**Exercise description:**
Go through the data below and gather each line containing "onEnter".

**Data for this task:**
────
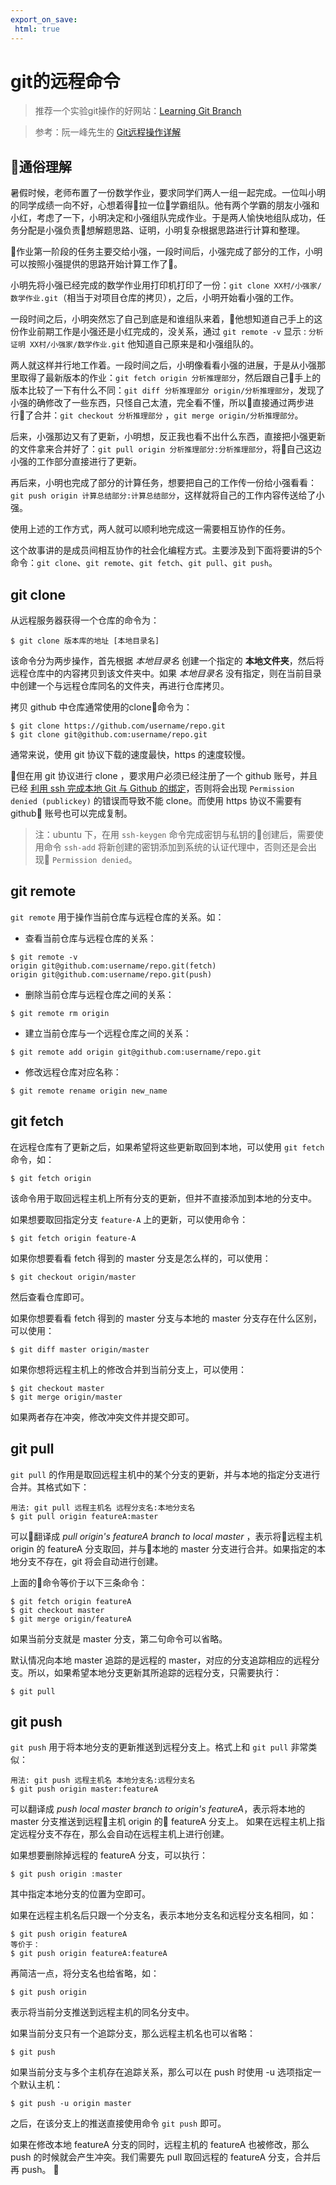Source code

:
 ```yaml
---
export_on_save:
 html: true
---
```

# git的远程命令

> 推荐一个实验git操作的好网站：[Learning Git Branch](https://learngitbranching.js.org/?NODEMO)

> 参考：阮一峰先生的 [Git远程操作详解](http://www.ruanyifeng.com/blog/2014/06/git_remote.html)

## 通俗理解

暑假时候，老师布置了一份数学作业，要求同学们两人一组一起完成。一位叫小明的同学成绩一向不好，心想着得拉一位学霸组队。他有两个学霸的朋友小强和小红，考虑了一下，小明决定和小强组队完成作业。于是两人愉快地组队成功，任务分配是小强负责想解题思路、证明，小明复杂根据思路进行计算和整理。

作业第一阶段的任务主要交给小强，一段时间后，小强完成了部分的工作，小明可以按照小强提供的思路开始计算工作了。

小明先将小强已经完成的数学作业用打印机打印了一份：`git clone XX村/小强家/数学作业.git`（相当于对项目仓库的拷贝），之后，小明开始看小强的工作。

一段时间之后，小明突然忘了自己到底是和谁组队来着，他想知道自己手上的这份作业前期工作是小强还是小红完成的，没关系，通过 `git remote -v` 显示 : `分析证明 XX村/小强家/数学作业.git` 他知道自己原来是和小强组队的。

两人就这样并行地工作着。一段时间之后，小明像看看小强的进展，于是从小强那里取得了最新版本的作业：`git fetch origin 分析推理部分`，然后跟自己手上的版本比较了一下有什么不同：`git diff 分析推理部分 origin/分析推理部分`，发现了小强的确修改了一些东西，只怪自己太渣，完全看不懂，所以直接通过两步进行了合并：`git checkout 分析推理部分` ，`git merge origin/分析推理部分`。

后来，小强那边又有了更新，小明想，反正我也看不出什么东西，直接把小强更新的文件拿来合并好了：`git pull origin 分析推理部分:分析推理部分`，将自己这边小强的工作部分直接进行了更新。

再后来，小明也完成了部分的计算任务，想要把自己的工作传一份给小强看看：`git push origin 计算总结部分:计算总结部分`，这样就将自己的工作内容传送给了小强。

使用上述的工作方式，两人就可以顺利地完成这一需要相互协作的任务。

这个故事讲的是成员间相互协作的社会化编程方式。主要涉及到下面将要讲的5个命令：`git clone`、`git remote`、`git fetch`、`git pull`、`git push`。

## git clone

从远程服务器获得一个仓库的命令为：
```git
$ git clone 版本库的地址 [本地目录名]
```
该命令分为两步操作，首先根据 *本地目录名* 创建一个指定的 **本地文件夹**，然后将远程仓库中的内容拷贝到该文件夹中。如果 *本地目录名* 没有指定，则在当前目录中创建一个与远程仓库同名的文件夹，再进行仓库拷贝。

拷贝 github 中仓库通常使用的clone命令为：
```git
$ git clone https://github.com/username/repo.git
$ git clone git@github.com:username/repo.git
```
通常来说，使用 git 协议下载的速度最快，https 的速度较慢。

但在用 git 协议进行 clone ，要求用户必须已经注册了一个 github 账号，并且已经 [利用 ssh 完成本地 Git 与 Github 的绑定](http://blog.csdn.net/qq_35246620/article/details/69061355)，否则将会出现 `Permission denied (publickey)` 的错误而导致不能 clone。而使用 https 协议不需要有 github 账号也可以完成复制。
> 注：ubuntu 下，在用 `ssh-keygen` 命令完成密钥与私钥的创建后，需要使用命令 `ssh-add` 将新创建的密钥添加到系统的认证代理中，否则还是会出现 `Permission denied`。

## git remote

`git remote` 用于操作当前仓库与远程仓库的关系。如：

- 查看当前仓库与远程仓库的关系：
```git
$ git remote -v
origin git@github.com:username/repo.git(fetch)
origin git@github.com:username/repo.git(push)
```

- 删除当前仓库与远程仓库之间的关系：
```git
$ git remote rm origin
```

- 建立当前仓库与一个远程仓库之间的关系：
```git
$ git remote add origin git@github.com:username/repo.git
```

- 修改远程仓库对应名称：
```git
$ git remote rename origin new_name
```

## git fetch

在远程仓库有了更新之后，如果希望将这些更新取回到本地，可以使用 `git fetch` 命令，如：
```git
$ git fetch origin
```
该命令用于取回远程主机上所有分支的更新，但并不直接添加到本地的分支中。

如果想要取回指定分支 `feature-A` 上的更新，可以使用命令：
```git
$ git fetch origin feature-A
```

如果你想要看看 fetch 得到的 master 分支是怎么样的，可以使用：
```git
$ git checkout origin/master
```
然后查看仓库即可。

如果你想要看看 fetch 得到的 master 分支与本地的 master 分支存在什么区别，可以使用：
```git
$ git diff master origin/master
```

如果你想将远程主机上的修改合并到当前分支上，可以使用：
```git
$ git checkout master
$ git merge origin/master
```
如果两者存在冲突，修改冲突文件并提交即可。

## git pull

`git pull` 的作用是取回远程主机中的某个分支的更新，并与本地的指定分支进行合并。其格式如下：
```git
用法: git pull 远程主机名 远程分支名:本地分支名
$ git pull origin featureA:master
```
可以翻译成 *pull origin's featureA branch to local master* ，表示将远程主机 origin 的 featureA 分支取回，并与本地的 master 分支进行合并。如果指定的本地分支不存在，git 将会自动进行创建。

上面的命令等价于以下三条命令：
```git
$ git fetch origin featureA
$ git checkout master
$ git merge origin/featureA
```

如果当前分支就是 master 分支，第二句命令可以省略。

默认情况向本地 master 追踪的是远程的 master，对应的分支追踪相应的远程分支。所以，如果希望本地分支更新其所追踪的远程分支，只需要执行：
```git
$ git pull
```

## git push

`git push` 用于将本地分支的更新推送到远程分支上。格式上和 `git pull` 非常类似：
```git
用法: git push 远程主机名 本地分支名:远程分支名
$ git push origin master:featureA
```
可以翻译成 *push local master branch to origin's featureA*，表示将本地的 master 分支推送到远程主机 origin 的 featureA 分支上。 如果在远程主机上指定远程分支不存在，那么会自动在远程主机上进行创建。

如果想要删除掉远程的 featureA 分支，可以执行：
```git
$ git push origin :master
```
其中指定本地分支的位置为空即可。

如果在远程主机名后只跟一个分支名，表示本地分支名和远程分支名相同，如：
```git
$ git push origin featureA
等价于：
$ git push origin featureA:featureA
```

再简洁一点，将分支名也给省略，如：
```git
$ git push origin
```
表示将当前分支推送到远程主机的同名分支中。

如果当前分支只有一个追踪分支，那么远程主机名也可以省略：
```git
$ git push
```

如果当前分支与多个主机存在追踪关系，那么可以在 push 时使用 -u 选项指定一个默认主机：
```git
$ git push -u origin master
```
之后，在该分支上的推送直接使用命令 `git push` 即可。

如果在修改本地 featureA 分支的同时，远程主机的 featureA 也被修改，那么 push 的时候就会产生冲突。我们需要先 pull 取回远程的 featureA 分支，合并后再 push。

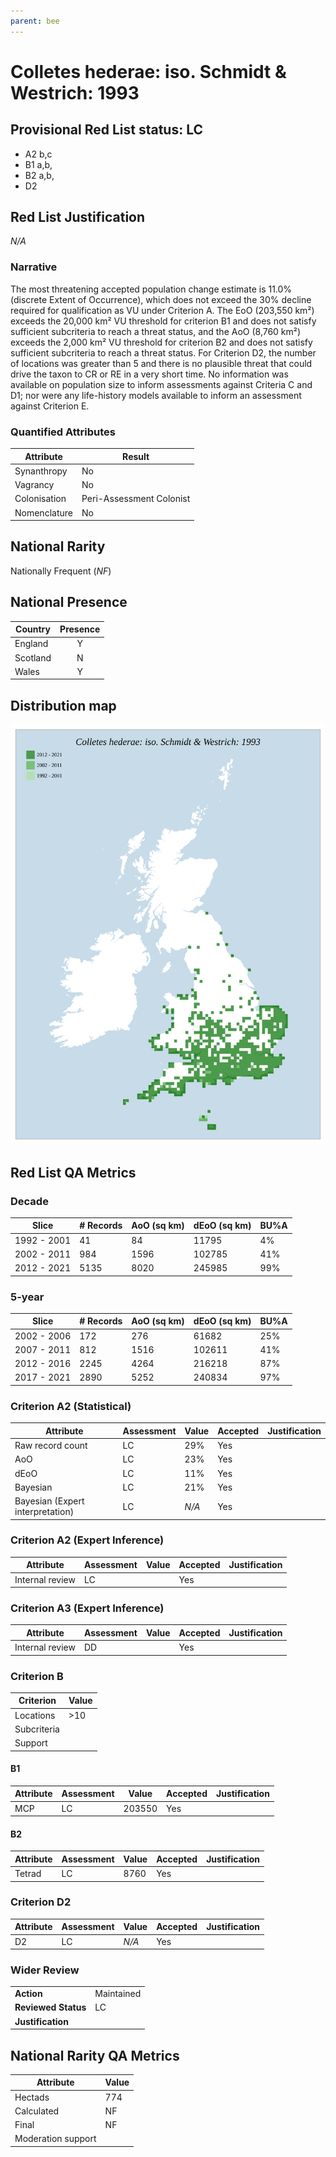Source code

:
 ```yaml
---
parent: bee
---
```


# Colletes hederae: iso. Schmidt & Westrich: 1993

## Provisional Red List status: LC
- A2 b,c
- B1 a,b, 
- B2 a,b, 
- D2

## Red List Justification
*N/A*
### Narrative


The most threatening accepted population change estimate is 11.0% (discrete Extent of Occurrence), which does not exceed the 30% decline required for qualification as VU under Criterion A. The EoO (203,550 km²) exceeds the 20,000 km² VU threshold for criterion B1 and does not satisfy sufficient subcriteria to reach a threat status, and the AoO (8,760 km²) exceeds the 2,000 km² VU threshold for criterion B2 and does not satisfy sufficient subcriteria to reach a threat status. For Criterion D2, the number of locations was greater than 5 and there is no plausible threat that could drive the taxon to CR or RE in a very short time. No information was available on population size to inform assessments against Criteria C and D1; nor were any life-history models available to inform an assessment against Criterion E.
### Quantified Attributes
|Attribute|Result|
|---|---|
|Synanthropy|No|
|Vagrancy|No|
|Colonisation|Peri-Assessment Colonist|
|Nomenclature|No|


## National Rarity
Nationally Frequent (*NF*)

## National Presence
|Country|Presence
|---|:-:|
|England|Y|
|Scotland|N|
|Wales|Y|


## Distribution map
![](../map/577.svg)

## Red List QA Metrics
### Decade
| Slice | # Records | AoO (sq km) | dEoO (sq km) |BU%A |
|---|---|---|---|---|
|1992 - 2001|41|84|11795|4%|
|2002 - 2011|984|1596|102785|41%|
|2012 - 2021|5135|8020|245985|99%|
### 5-year
| Slice | # Records | AoO (sq km) | dEoO (sq km) |BU%A |
|---|---|---|---|---|
|2002 - 2006|172|276|61682|25%|
|2007 - 2011|812|1516|102611|41%|
|2012 - 2016|2245|4264|216218|87%|
|2017 - 2021|2890|5252|240834|97%|
### Criterion A2 (Statistical)
|Attribute|Assessment|Value|Accepted|Justification
|---|---|---|---|---|
|Raw record count|LC|29%|Yes||
|AoO|LC|23%|Yes||
|dEoO|LC|11%|Yes||
|Bayesian|LC|21%|Yes||
|Bayesian (Expert interpretation)|LC|*N/A*|Yes||
### Criterion A2 (Expert Inference)
|Attribute|Assessment|Value|Accepted|Justification
|---|---|---|---|---|
|Internal review|LC||Yes||
### Criterion A3 (Expert Inference)
|Attribute|Assessment|Value|Accepted|Justification
|---|---|---|---|---|
|Internal review|DD||Yes||
### Criterion B
|Criterion| Value|
|---|---|
|Locations|>10|
|Subcriteria||
|Support||
#### B1
|Attribute|Assessment|Value|Accepted|Justification
|---|---|---|---|---|
|MCP|LC|203550|Yes||
#### B2
|Attribute|Assessment|Value|Accepted|Justification
|---|---|---|---|---|
|Tetrad|LC|8760|Yes||
### Criterion D2
|Attribute|Assessment|Value|Accepted|Justification
|---|---|---|---|---|
|D2|LC|*N/A*|Yes||
### Wider Review
|  |  |
|---|---|
|**Action**|Maintained|
|**Reviewed Status**|LC|
|**Justification**||


## National Rarity QA Metrics
|Attribute|Value|
|---|---|
|Hectads|774|
|Calculated|NF|
|Final|NF|
|Moderation support||


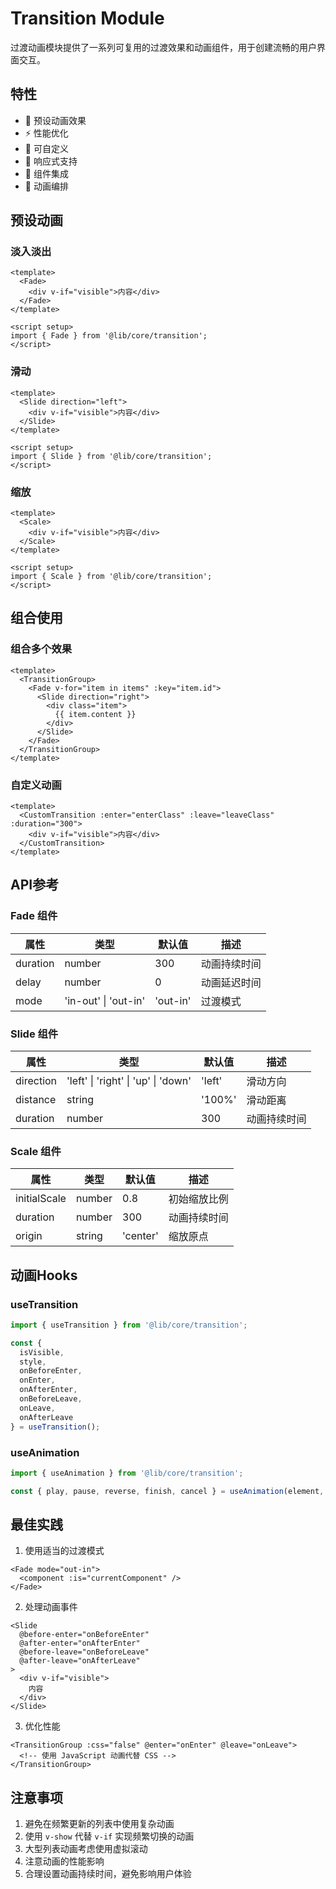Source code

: # Transition Module

过渡动画模块提供了一系列可复用的过渡效果和动画组件，用于创建流畅的用户界面交互。

## 特性

- 🎨 预设动画效果
- ⚡ 性能优化
- 🔄 可自定义
- 📱 响应式支持
- 🎯 组件集成
- 💫 动画编排

## 预设动画

### 淡入淡出

```vue
<template>
  <Fade>
    <div v-if="visible">内容</div>
  </Fade>
</template>

<script setup>
import { Fade } from '@lib/core/transition';
</script>
```

### 滑动

```vue
<template>
  <Slide direction="left">
    <div v-if="visible">内容</div>
  </Slide>
</template>

<script setup>
import { Slide } from '@lib/core/transition';
</script>
```

### 缩放

```vue
<template>
  <Scale>
    <div v-if="visible">内容</div>
  </Scale>
</template>

<script setup>
import { Scale } from '@lib/core/transition';
</script>
```

## 组合使用

### 组合多个效果

```vue
<template>
  <TransitionGroup>
    <Fade v-for="item in items" :key="item.id">
      <Slide direction="right">
        <div class="item">
          {{ item.content }}
        </div>
      </Slide>
    </Fade>
  </TransitionGroup>
</template>
```

### 自定义动画

```vue
<template>
  <CustomTransition :enter="enterClass" :leave="leaveClass" :duration="300">
    <div v-if="visible">内容</div>
  </CustomTransition>
</template>
```

## API参考

### Fade 组件

| 属性     | 类型                 | 默认值   | 描述         |
| -------- | -------------------- | -------- | ------------ |
| duration | number               | 300      | 动画持续时间 |
| delay    | number               | 0        | 动画延迟时间 |
| mode     | 'in-out' \| 'out-in' | 'out-in' | 过渡模式     |

### Slide 组件

| 属性      | 类型                                | 默认值 | 描述         |
| --------- | ----------------------------------- | ------ | ------------ |
| direction | 'left' \| 'right' \| 'up' \| 'down' | 'left' | 滑动方向     |
| distance  | string                              | '100%' | 滑动距离     |
| duration  | number                              | 300    | 动画持续时间 |

### Scale 组件

| 属性         | 类型   | 默认值   | 描述         |
| ------------ | ------ | -------- | ------------ |
| initialScale | number | 0.8      | 初始缩放比例 |
| duration     | number | 300      | 动画持续时间 |
| origin       | string | 'center' | 缩放原点     |

## 动画Hooks

### useTransition

```typescript
import { useTransition } from '@lib/core/transition';

const {
  isVisible,
  style,
  onBeforeEnter,
  onEnter,
  onAfterEnter,
  onBeforeLeave,
  onLeave,
  onAfterLeave
} = useTransition();
```

### useAnimation

```typescript
import { useAnimation } from '@lib/core/transition';

const { play, pause, reverse, finish, cancel } = useAnimation(element, keyframes, options);
```

## 最佳实践

1. 使用适当的过渡模式

```vue
<Fade mode="out-in">
  <component :is="currentComponent" />
</Fade>
```

2. 处理动画事件

```vue
<Slide
  @before-enter="onBeforeEnter"
  @after-enter="onAfterEnter"
  @before-leave="onBeforeLeave"
  @after-leave="onAfterLeave"
>
  <div v-if="visible">
    内容
  </div>
</Slide>
```

3. 优化性能

```vue
<TransitionGroup :css="false" @enter="onEnter" @leave="onLeave">
  <!-- 使用 JavaScript 动画代替 CSS -->
</TransitionGroup>
```

## 注意事项

1. 避免在频繁更新的列表中使用复杂动画
2. 使用 `v-show` 代替 `v-if` 实现频繁切换的动画
3. 大型列表动画考虑使用虚拟滚动
4. 注意动画的性能影响
5. 合理设置动画持续时间，避免影响用户体验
────
**Answer to this task:**
  onEnter,
<TransitionGroup :css="false" @enter="onEnter" @leave="onLeave">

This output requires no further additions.